Case Law United States v. Childs-Young

United States v. Childs-Young

Document Cited Authorities (6) Cited in Related
ORDER

Katherine Menendez, United States District Judge.

In this criminal case, the government has charged Shevirio Kavirion Childs-Young and several co-defendants with one count of conspiring to use, carry and brandish firearms during and in relation to a crime of violence, as well as several individual counts of aiding and abetting robbery, aiding and abetting carjacking, and brandishing a firearm during and in relation to a crime of violence. [Superseding Indictment Dkt. 34.] Mr. Childs-Young has moved to suppress eyewitness identification evidence and evidence obtained pursuant to several state search warrants. [Dkt. 89 (identification mot.); Dkt. 91-94 (warrant mots.).]

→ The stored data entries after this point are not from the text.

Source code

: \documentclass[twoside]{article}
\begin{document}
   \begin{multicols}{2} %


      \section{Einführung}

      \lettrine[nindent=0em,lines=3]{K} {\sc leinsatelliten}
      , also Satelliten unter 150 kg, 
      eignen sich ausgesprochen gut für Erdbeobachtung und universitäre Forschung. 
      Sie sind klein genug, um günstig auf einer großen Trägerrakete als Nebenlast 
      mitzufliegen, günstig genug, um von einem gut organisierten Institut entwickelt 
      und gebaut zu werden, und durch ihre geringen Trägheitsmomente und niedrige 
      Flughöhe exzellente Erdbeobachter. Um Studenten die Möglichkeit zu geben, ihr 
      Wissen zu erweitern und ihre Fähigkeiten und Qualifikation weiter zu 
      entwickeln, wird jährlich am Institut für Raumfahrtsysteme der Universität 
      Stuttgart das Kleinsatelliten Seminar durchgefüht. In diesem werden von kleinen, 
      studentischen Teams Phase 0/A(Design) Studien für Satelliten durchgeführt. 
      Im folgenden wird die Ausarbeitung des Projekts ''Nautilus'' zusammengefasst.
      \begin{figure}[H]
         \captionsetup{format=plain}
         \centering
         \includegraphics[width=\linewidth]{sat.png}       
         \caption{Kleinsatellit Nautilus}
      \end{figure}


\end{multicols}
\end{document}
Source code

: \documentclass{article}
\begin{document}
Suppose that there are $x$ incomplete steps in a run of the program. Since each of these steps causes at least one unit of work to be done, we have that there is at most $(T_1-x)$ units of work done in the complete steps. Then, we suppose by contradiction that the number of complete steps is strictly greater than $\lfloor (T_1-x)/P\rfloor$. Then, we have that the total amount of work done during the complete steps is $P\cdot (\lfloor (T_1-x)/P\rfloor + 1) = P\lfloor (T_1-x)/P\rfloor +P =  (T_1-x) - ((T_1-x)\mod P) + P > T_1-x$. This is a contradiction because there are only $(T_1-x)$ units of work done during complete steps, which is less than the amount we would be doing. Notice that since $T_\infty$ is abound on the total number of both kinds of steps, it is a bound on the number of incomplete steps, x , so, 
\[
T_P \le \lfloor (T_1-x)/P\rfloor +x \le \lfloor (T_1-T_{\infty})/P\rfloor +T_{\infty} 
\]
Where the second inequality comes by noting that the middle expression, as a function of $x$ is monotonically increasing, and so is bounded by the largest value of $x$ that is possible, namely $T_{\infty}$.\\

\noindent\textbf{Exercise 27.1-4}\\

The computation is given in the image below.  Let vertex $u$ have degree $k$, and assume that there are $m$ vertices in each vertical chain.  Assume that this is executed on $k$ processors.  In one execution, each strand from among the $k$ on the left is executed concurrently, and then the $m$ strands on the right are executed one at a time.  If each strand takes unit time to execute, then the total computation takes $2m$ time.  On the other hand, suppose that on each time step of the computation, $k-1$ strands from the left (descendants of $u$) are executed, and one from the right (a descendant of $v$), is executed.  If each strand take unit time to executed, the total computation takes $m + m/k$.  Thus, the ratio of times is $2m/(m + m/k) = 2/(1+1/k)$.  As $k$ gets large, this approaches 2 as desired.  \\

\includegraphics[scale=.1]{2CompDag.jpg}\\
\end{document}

On November 8, 2022, United States Magistrate Judge Tony N Leung held a hearing on the suppression motions. With respect to the witness identification motion, Judge Leung received the following evidence: (1) testimony from Minneapolis Police Sergeant David Ligneel; (2) an audio recording of Sergeant Ligneel's interview with an individual identified by the initials L.D.W., who identified Mr. Childs-Young from a photo lineup; and (3) a photo-lineup form as well as the photographs Sergeant Ligneel used during that identification procedure. [Dkt. 129-5 (photo lineup form and photos).] For the motions concerning the search warrants, Judge Leung admitted into evidence the four search warrants and their respective applications. [Dkt. 108.] The first of the warrants authorized the search of a Minneapolis residence for individuals, firearms, and other evidence believed to be connected to a carjacking. The second authorized officers to obtain several months of cell phone records for a phone number associated with Mr. Childs-Young as part of an investigation into a series of robberies and carjackings. Third was a search warrant for records connected to a CashApp[1] account, which was linked to the cell phone mentioned above, and which officers believed had been used by the suspected carjackers and robbers to transfer funds from their victims to themselves. Finally, Mr. Childs-Young challenged a warrant authorizing law enforcement to obtain a sample for DNA analysis by means of a buccal swab or blood draw. [Dkt. 129-1, 129-2, 129-3, 129-4.] The Court refers to these, respectively, as the “residence warrant,” the “cell phone warrant,” the “CashApp warrant,” and the “DNA warrant.”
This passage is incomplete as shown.